Elke morgen blijft er bij het wakker worden het besef ongeneeslijk ziek te zijn. „Ik heb een vaste catheter. Dat is een hinderlijk ding. Bovendien kan ik alleen op mijn rug liggen. Dat geeft na het ontwaken zó’n machteloos gevoel. Als ik niet oppas, komt er spierkramp bij. Heel voorzichtig werk ik mezelf uit bed, loop met mijn catheterzak naar de woonkamer en ga in deze stoel zitten. Mijn bestraffing is er alle morgen. Niet in de zin dat ik mijn ziekte als een straf voor specifieke zonden ervaar, maar de kwaal is wel in algemene zin een gevolg van de zonde. Het liefst zou ik uit bed springen of soepel in de auto stappen. Dat is er voor mij niet meer bij.”
Toen ook zijn vrouw ernstig ziek werd, vroeg hij zich af hoe het verder moest. „Ik leunde heel sterk op haar. Op een gegeven moment was ze net zo machteloos als ik. Toch zijn we er doorheen gekomen.

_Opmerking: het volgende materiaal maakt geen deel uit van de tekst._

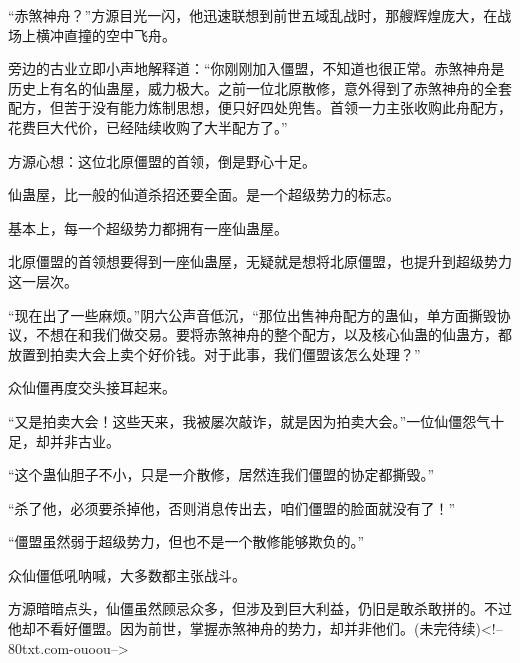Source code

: \begin{this_body}
“赤煞神舟？”方源目光一闪，他迅速联想到前世五域乱战时，那艘辉煌庞大，在战场上横冲直撞的空中飞舟。

旁边的古业立即小声地解释道：“你刚刚加入僵盟，不知道也很正常。赤煞神舟是历史上有名的仙蛊屋，威力极大。之前一位北原散修，意外得到了赤煞神舟的全套配方，但苦于没有能力炼制思想，便只好四处兜售。首领一力主张收购此舟配方，花费巨大代价，已经陆续收购了大半配方了。”

方源心想：这位北原僵盟的首领，倒是野心十足。

仙蛊屋，比一般的仙道杀招还要全面。是一个超级势力的标志。

基本上，每一个超级势力都拥有一座仙蛊屋。

北原僵盟的首领想要得到一座仙蛊屋，无疑就是想将北原僵盟，也提升到超级势力这一层次。

“现在出了一些麻烦。”阴六公声音低沉，“那位出售神舟配方的蛊仙，单方面撕毁协议，不想在和我们做交易。要将赤煞神舟的整个配方，以及核心仙蛊的仙蛊方，都放置到拍卖大会上卖个好价钱。对于此事，我们僵盟该怎么处理？”

众仙僵再度交头接耳起来。

“又是拍卖大会！这些天来，我被屡次敲诈，就是因为拍卖大会。”一位仙僵怨气十足，却并非古业。

“这个蛊仙胆子不小，只是一介散修，居然连我们僵盟的协定都撕毁。”

“杀了他，必须要杀掉他，否则消息传出去，咱们僵盟的脸面就没有了！”

“僵盟虽然弱于超级势力，但也不是一个散修能够欺负的。”

众仙僵低吼呐喊，大多数都主张战斗。

方源暗暗点头，仙僵虽然顾忌众多，但涉及到巨大利益，仍旧是敢杀敢拼的。不过他却不看好僵盟。因为前世，掌握赤煞神舟的势力，却并非他们。(未完待续)<!--80txt.com-ouoou-->

\end{this_body}

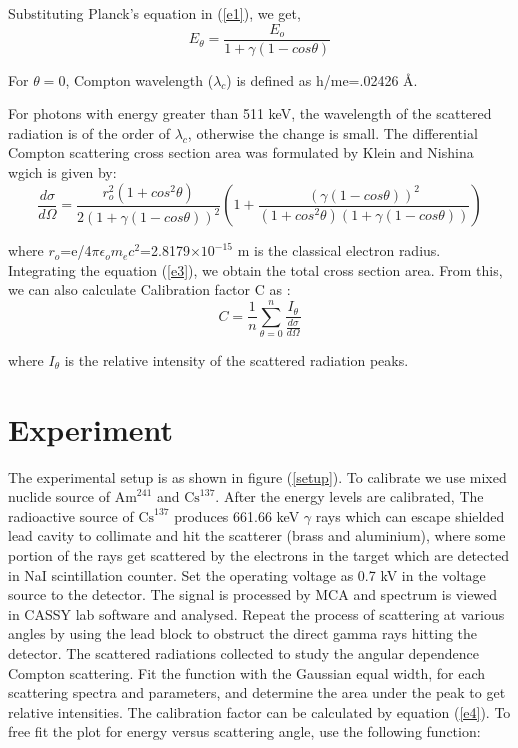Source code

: \documentclass[a4paper, amsfonts, amssymb, amsmath, reprint, showkeys, nofootinbib, twoside]{revtex4-1}
\begin{document}
Substituting Planck's equation in (\ref{e1}), we get,
\begin{equation}\label{e2}
	E_\theta=\frac{E_o}{1+\gamma(1-cos\theta)}
\end{equation}

For $\theta=0$, Compton wavelength ($\lambda_c$) is defined as h/me=.02426 \AA. 

For photons with energy greater than 511 keV, the wavelength of the scattered radiation is of the order of $\lambda_c$, otherwise the change is small. The differential Compton scattering cross section area was formulated by Klein and Nishina wgich is given by:
\begin{equation}\label{e3}
	\frac{d\sigma}{d\Omega}=\frac{r_o^2(1+cos^2\theta)}{2(1+\gamma(1-cos\theta))^2}\left( 1+\frac{(\gamma(1-cos\theta))^2}{(1+cos^2\theta)(1+\gamma(1-cos\theta))}\right) 
\end{equation}

where $r_o$=e/4$\pi$$\epsilon_o$$m_e c^2$=2.8179$\times$$10^{-15}$ m is the classical electron radius. Integrating the equation (\ref{e3}), we obtain the total cross section area. From this, we can also calculate Calibration factor C as :
\begin{equation}\label{e4}
	C=\frac{1}{n}\sum_{\theta=0}^{n}\frac{I_\theta}{\frac{d\sigma}{d\Omega}}
\end{equation}

where $I_\theta$ is the relative intensity of the scattered radiation peaks.

\section{Experiment}
The experimental setup is as shown in figure (\ref{setup}). To calibrate we use mixed nuclide source of $\text{Am}^{241}$ and $\text{Cs}^{137}$. After the energy levels are calibrated, The radioactive source of $\text{Cs}^{137}$ produces 661.66 keV $\gamma$ rays which can escape shielded lead cavity to collimate and hit the scatterer (brass and aluminium), where some portion of the rays get scattered by the electrons in the target which are detected in NaI scintillation counter. Set the operating voltage as 0.7 kV in the voltage source to the detector. The signal is processed by MCA and spectrum is viewed in CASSY lab software and analysed. Repeat the process of scattering at various angles by using the lead block to obstruct the direct gamma rays hitting the detector. The scattered radiations collected to study the angular dependence Compton scattering. Fit the function with the Gaussian equal width, for each scattering spectra and parameters, and determine the area under the peak to get relative intensities. The calibration factor can be calculated by equation (\ref{e4}). To free fit the plot for energy versus scattering angle, use the following function:
\end{document}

Als de een het niet meer zag zitten, had de ander net weer wat moed. En we hebben heel veel steun gehad van de kinderen, de kleinkinderen, vrienden en bekenden. Dat meeleven, in allerlei vorm, is goud waard. We hebben ook ongelooflijk veel post gehad, die ons vaak heeft bemoedigd.”

Kruis
Door zijn werk voor de gehandicaptenvereniging ”Op weg met de ander”, waaraan hij drie decennia als voorzitter leiding gaf, maakte ds. Harkema jaren geleden al intensief studie van het spreken van de Schrift over ziekte en zorg. Op instructiedagen gaf hij adviezen aan zieken, gehandicapten en hun omgeving. „Het is de roeping van de gemeente om werkelijk mee te lijden. En voor de zieke zelf om het kruis achter Jezus Christus aan te dragen.”
In vakantieweken voor gehandicapten zag hij daar indrukwekkende voorbeelden van. „Ik was diep onder de indruk van de wijze waarop sommige deelnemers met hun handicap omgingen. Dan dacht ik: hoe zou ik zijn als mij iets dergelijks overkwam? Nu me een aantal dingen ís overkomen, ben ik blij dat ik door de contacten met deze mensen een beetje de weg weet, om het maar zo te zeggen. En dat ik persoonlijk de waarde ervaar van de adviezen die ik destijds gaf. Het waren blijkbaar geen goedkope woorden. Bovendien weet ik dat er mensen zijn die een nog veel zwaarder kruis dan het mijne te dragen hebben, en toch blijmoedig door het leven gaan.”
Sommige Bijbelgedeelten kregen voor de Groningse predikant een lading die ze vroeger niet hadden. „Vooral de teksten over het komende Koninkrijk. Straks is niet alleen de zonde voorgoed weg, maar ook alles wat erdoor teweeg is gebracht. Dan kan ik weer springen. Dat moet héérlijk zijn. Soms vragen mijn vrouw en ik ons af wat ons hier beneden nog te wachten staat. Dan bidden we of we het vertrouwen in Gods Vaderlijke zorg mogen behouden. Dat geeft weer nieuwe moed. God vergist Zich niet.”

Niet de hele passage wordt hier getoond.